[EXERCISE GOAL]: Please output the records below word for word and omit the pictures.

Stored data entries
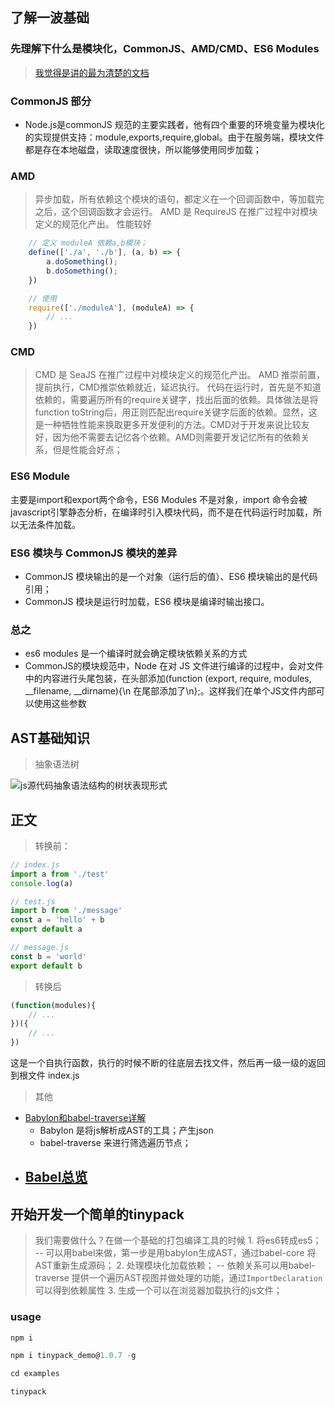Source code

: ## 了解一波基础

### 先理解下什么是模块化，CommonJS、AMD/CMD、ES6 Modules
> [我觉得是讲的最为清楚的文档](https://github.com/muwoo/blogs/issues/28)

### CommonJS 部分
- Node.js是commonJS 规范的主要实践者，他有四个重要的环境变量为模块化的实现提供支持：module,exports,require,global。由于在服务端，模块文件都是存在本地磁盘，读取速度很快，所以能够使用同步加载；

### AMD
> 异步加载，所有依赖这个模块的语句，都定义在一个回调函数中，等加载完之后，这个回调函数才会运行。
> AMD 是 RequireJS 在推广过程中对模块定义的规范化产出。
> 性能较好

```js
    // 定义 moduleA 依赖a,b模块；
    define(['./a', './b'], (a, b) => {
        a.doSomething();
        b.doSomething();
    })

    // 使用
    require(['./moduleA'], (moduleA) => {
        // ...
    })
```

### CMD
> CMD 是 SeaJS 在推广过程中对模块定义的规范化产出。
> AMD 推崇前置，提前执行，CMD推崇依赖就近，延迟执行。
> 代码在运行时，首先是不知道依赖的，需要遍历所有的require关键字，找出后面的依赖。具体做法是将function toString后，用正则匹配出require关键字后面的依赖。显然，这是一种牺牲性能来换取更多开发便利的方法。CMD对于开发来说比较友好，因为他不需要去记忆各个依赖。AMD则需要开发记忆所有的依赖关系，但是性能会好点；



### ES6 Module
主要是import和export两个命令，ES6 Modules 不是对象，import 命令会被javascript引擎静态分析，在编译时引入模块代码，而不是在代码运行时加载，所以无法条件加载。

### ES6 模块与 CommonJS 模块的差异
- CommonJS 模块输出的是一个对象（运行后的值）、ES6 模块输出的是代码引用；
- CommonJS 模块是运行时加载，ES6 模块是编译时输出接口。


### 总之
- es6 modules 是一个编译时就会确定模块依赖关系的方式
- CommonJS的模块规范中，Node 在对 JS 文件进行编译的过程中，会对文件中的内容进行头尾包装，在头部添加(function (export, require, modules, __filename, __dirname){\n 在尾部添加了\n};。这样我们在单个JS文件内部可以使用这些参数


## AST基础知识
> 抽象语法树  

![js源代码抽象语法结构的树状表现形式](https://pic2.zhimg.com/80/v2-d67bace15cbbf7dd0bfd539d478e3bed_hd.jpg)

## 正文

> 转换前：

```js
// index.js
import a from './test'
console.log(a)

// test.js
import b from './message'
const a = 'hello' + b
export default a

// message.js
const b = 'world'
export default b
```

> 转换后

```js
(function(modules){
    // ...
})({
    // ...
})
```
这是一个自执行函数，执行的时候不断的往底层去找文件，然后再一级一级的返回到根文件 index.js

> 其他
- [Babylon和babel-traverse详解](https://github.com/xtx1130/blog/issues/7)
    - Babylon 是将js解析成AST的工具；产生json
    - babel-traverse 来进行筛选遍历节点；
- [Babel总览](http://www.alloyteam.com/2017/04/analysis-of-babel-babel-overview/)
    - 


## 开始开发一个简单的tinypack

> 我们需要做什么？在做一个基础的打包编译工具的时候
    1. 将es6转成es5；  -- 可以用babel来做，第一步是用babylon生成AST，通过babel-core 将AST重新生成源码；
    2. 处理模块化加载依赖； -- 依赖关系可以用babel-traverse 提供一个遍历AST视图并做处理的功能，通过`ImportDeclaration`可以得到依赖属性
    3. 生成一个可以在浏览器加载执行的js文件；


### usage

```js
npm i

npm i tinypack_demo@1.0.7 -g

cd examples

tinypack
```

[ANSWER TO THIS EXERCISE]:
Source code

: ## 了解一波基础

### 先理解下什么是模块化，CommonJS、AMD/CMD、ES6 Modules
> [我觉得是讲的最为清楚的文档](https://github.com/muwoo/blogs/issues/28)

### CommonJS 部分
- Node.js是commonJS 规范的主要实践者，他有四个重要的环境变量为模块化的实现提供支持：module,exports,require,global。由于在服务端，模块文件都是存在本地磁盘，读取速度很快，所以能够使用同步加载；

### AMD
> 异步加载，所有依赖这个模块的语句，都定义在一个回调函数中，等加载完之后，这个回调函数才会运行。
> AMD 是 RequireJS 在推广过程中对模块定义的规范化产出。
> 性能较好

```js
    // 定义 moduleA 依赖a,b模块；
    define(['./a', './b'], (a, b) => {
        a.doSomething();
        b.doSomething();
    })

    // 使用
    require(['./moduleA'], (moduleA) => {
        // ...
    })
```

### CMD
> CMD 是 SeaJS 在推广过程中对模块定义的规范化产出。
> AMD 推崇前置，提前执行，CMD推崇依赖就近，延迟执行。
> 代码在运行时，首先是不知道依赖的，需要遍历所有的require关键字，找出后面的依赖。具体做法是将function toString后，用正则匹配出require关键字后面的依赖。显然，这是一种牺牲性能来换取更多开发便利的方法。CMD对于开发来说比较友好，因为他不需要去记忆各个依赖。AMD则需要开发记忆所有的依赖关系，但是性能会好点；



### ES6 Module
主要是import和export两个命令，ES6 Modules 不是对象，import 命令会被javascript引擎静态分析，在编译时引入模块代码，而不是在代码运行时加载，所以无法条件加载。

### ES6 模块与 CommonJS 模块的差异
- CommonJS 模块输出的是一个对象（运行后的值）、ES6 模块输出的是代码引用；
- CommonJS 模块是运行时加载，ES6 模块是编译时输出接口。


### 总之
- es6 modules 是一个编译时就会确定模块依赖关系的方式
- CommonJS的模块规范中，Node 在对 JS 文件进行编译的过程中，会对文件中的内容进行头尾包装，在头部添加(function (export, require, modules, __filename, __dirname){\n 在尾部添加了\n};。这样我们在单个JS文件内部可以使用这些参数


## AST基础知识
> 抽象语法树  

![js源代码抽象语法结构的树状表现形式](https://pic2.zhimg.com/80/v2-d67bace15cbbf7dd0bfd539d478e3bed_hd.jpg)

## 正文

> 转换前：

```js
// index.js
import a from './test'
console.log(a)

// test.js
import b from './message'
const a = 'hello' + b
export default a

// message.js
const b = 'world'
export default b
```

> 转换后

```js
(function(modules){
    // ...
})({
    // ...
})
```
这是一个自执行函数，执行的时候不断的往底层去找文件，然后再一级一级的返回到根文件 index.js

> 其他
- [Babylon和babel-traverse详解](https://github.com/xtx1130/blog/issues/7)
    - Babylon 是将js解析成AST的工具；产生json
    - babel-traverse 来进行筛选遍历节点；
- [Babel总览](http://www.alloyteam.com/2017/04/analysis-of-babel-babel-overview/)
    - 


## 开始开发一个简单的tinypack

> 我们需要做什么？在做一个基础的打包编译工具的时候
    1. 将es6转成es5；  -- 可以用babel来做，第一步是用babylon生成AST，通过babel-core 将AST重新生成源码；
    2. 处理模块化加载依赖； -- 依赖关系可以用babel-traverse 提供一个遍历AST视图并做处理的功能，通过`ImportDeclaration`可以得到依赖属性
    3. 生成一个可以在浏览器加载执行的js文件；


### usage

```js
npm i

npm i tinypack_demo@1.0.7 -g

cd examples

tinypack
```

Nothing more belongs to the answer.